• _TASK INPUT_
- - - -
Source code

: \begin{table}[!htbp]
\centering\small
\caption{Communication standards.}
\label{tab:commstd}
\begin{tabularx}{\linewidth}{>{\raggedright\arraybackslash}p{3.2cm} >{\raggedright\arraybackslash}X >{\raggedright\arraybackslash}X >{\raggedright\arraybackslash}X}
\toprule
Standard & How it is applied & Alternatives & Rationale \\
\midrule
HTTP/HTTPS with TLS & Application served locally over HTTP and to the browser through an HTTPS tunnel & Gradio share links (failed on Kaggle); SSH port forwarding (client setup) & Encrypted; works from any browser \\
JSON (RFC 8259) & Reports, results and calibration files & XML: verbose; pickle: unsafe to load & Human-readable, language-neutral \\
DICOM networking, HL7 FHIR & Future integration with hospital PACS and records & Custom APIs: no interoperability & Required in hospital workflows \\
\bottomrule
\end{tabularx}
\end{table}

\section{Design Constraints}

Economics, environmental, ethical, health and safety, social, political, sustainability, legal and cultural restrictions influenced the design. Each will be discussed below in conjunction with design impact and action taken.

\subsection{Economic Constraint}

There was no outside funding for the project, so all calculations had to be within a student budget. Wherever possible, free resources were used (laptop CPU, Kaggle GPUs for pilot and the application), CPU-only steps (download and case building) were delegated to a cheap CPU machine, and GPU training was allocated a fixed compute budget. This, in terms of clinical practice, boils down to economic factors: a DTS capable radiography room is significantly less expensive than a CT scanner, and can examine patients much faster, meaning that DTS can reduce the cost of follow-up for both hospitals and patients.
- - - -
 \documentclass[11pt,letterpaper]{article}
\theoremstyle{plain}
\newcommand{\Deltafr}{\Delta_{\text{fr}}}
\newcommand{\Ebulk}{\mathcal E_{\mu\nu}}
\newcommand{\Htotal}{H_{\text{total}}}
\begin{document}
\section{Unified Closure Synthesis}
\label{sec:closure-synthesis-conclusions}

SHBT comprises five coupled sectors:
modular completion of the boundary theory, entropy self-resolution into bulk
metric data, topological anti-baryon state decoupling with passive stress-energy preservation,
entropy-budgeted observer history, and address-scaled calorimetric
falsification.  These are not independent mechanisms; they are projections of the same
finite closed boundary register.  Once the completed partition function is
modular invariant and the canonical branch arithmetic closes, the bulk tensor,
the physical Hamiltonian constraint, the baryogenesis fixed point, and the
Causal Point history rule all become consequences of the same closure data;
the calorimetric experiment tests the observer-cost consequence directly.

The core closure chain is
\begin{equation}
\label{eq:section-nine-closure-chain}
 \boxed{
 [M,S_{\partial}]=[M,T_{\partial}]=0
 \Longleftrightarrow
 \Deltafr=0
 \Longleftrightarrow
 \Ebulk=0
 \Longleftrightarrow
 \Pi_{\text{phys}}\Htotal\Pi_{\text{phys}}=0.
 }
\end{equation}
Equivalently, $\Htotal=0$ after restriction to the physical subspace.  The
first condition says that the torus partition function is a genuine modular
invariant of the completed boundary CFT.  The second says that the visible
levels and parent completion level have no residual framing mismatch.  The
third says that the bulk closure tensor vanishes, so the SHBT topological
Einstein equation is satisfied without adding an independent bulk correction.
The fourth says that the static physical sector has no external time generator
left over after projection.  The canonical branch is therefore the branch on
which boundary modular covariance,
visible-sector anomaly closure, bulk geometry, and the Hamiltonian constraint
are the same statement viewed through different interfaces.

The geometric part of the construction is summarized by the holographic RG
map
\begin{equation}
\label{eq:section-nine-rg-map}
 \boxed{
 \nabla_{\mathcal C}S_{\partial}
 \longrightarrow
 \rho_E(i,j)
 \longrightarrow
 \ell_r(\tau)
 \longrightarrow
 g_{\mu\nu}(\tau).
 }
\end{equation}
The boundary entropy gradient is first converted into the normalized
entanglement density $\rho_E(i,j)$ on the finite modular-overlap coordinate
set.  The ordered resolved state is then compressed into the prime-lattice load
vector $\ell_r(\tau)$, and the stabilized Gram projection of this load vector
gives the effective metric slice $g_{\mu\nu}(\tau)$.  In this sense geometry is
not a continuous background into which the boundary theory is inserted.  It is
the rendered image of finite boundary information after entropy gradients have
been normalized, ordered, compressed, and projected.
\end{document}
- - - -
• _THE PROBLEM_
Bring together all lines from the listing that contain the word "canonical".

• _SOLUTION FOR THIS PROBLEM_
modular invariant and the canonical branch arithmetic closes, the bulk tensor,
left over after projection.  The canonical branch is therefore the branch on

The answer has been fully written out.